WHAT TO DO: Examine the data line by line and report how many lines include the word "begin", with no additional output.

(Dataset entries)
----------------------------------------

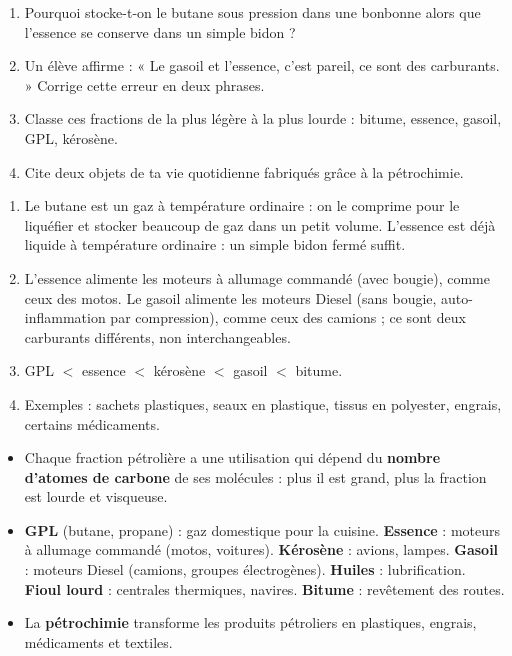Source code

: \documentclass[11pt]{article}
\begin{document}
\begin{exercice}
\begin{enumerate}
\item Pourquoi stocke-t-on le butane sous pression dans une bonbonne alors que l'essence se conserve dans un simple bidon ?
\item Un élève affirme : « Le gasoil et l'essence, c'est pareil, ce sont des carburants. » Corrige cette erreur en deux phrases.
\item Classe ces fractions de la plus légère à la plus lourde : bitume, essence, gasoil, GPL, kérosène.
\item Cite deux objets de ta vie quotidienne fabriqués grâce à la pétrochimie.
\end{enumerate}
\end{exercice}

\begin{corrige}
\begin{enumerate}
\item Le butane est un gaz à température ordinaire : on le comprime pour le liquéfier et stocker beaucoup de gaz dans un petit volume. L'essence est déjà liquide à température ordinaire : un simple bidon fermé suffit.
\item L'essence alimente les moteurs à allumage commandé (avec bougie), comme ceux des motos. Le gasoil alimente les moteurs Diesel (sans bougie, auto-inflammation par compression), comme ceux des camions ; ce sont deux carburants différents, non interchangeables.
\item GPL $<$ essence $<$ kérosène $<$ gasoil $<$ bitume.
\item Exemples : sachets plastiques, seaux en plastique, tissus en polyester, engrais, certains médicaments.
\end{enumerate}
\end{corrige}

\begin{aretenir}
\begin{itemize}
\item Chaque fraction pétrolière a une utilisation qui dépend du \textbf{nombre d'atomes de carbone} de ses molécules : plus il est grand, plus la fraction est lourde et visqueuse.
\item \textbf{GPL} (butane, propane) : gaz domestique pour la cuisine. \textbf{Essence} : moteurs à allumage commandé (motos, voitures). \textbf{Kérosène} : avions, lampes. \textbf{Gasoil} : moteurs Diesel (camions, groupes électrogènes). \textbf{Huiles} : lubrification. \textbf{Fioul lourd} : centrales thermiques, navires. \textbf{Bitume} : revêtement des routes.
\item La \textbf{pétrochimie} transforme les produits pétroliers en plastiques, engrais, médicaments et textiles.
\end{itemize}
\end{aretenir}
\end{document}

----------------------------------------

TASK ANSWER: 7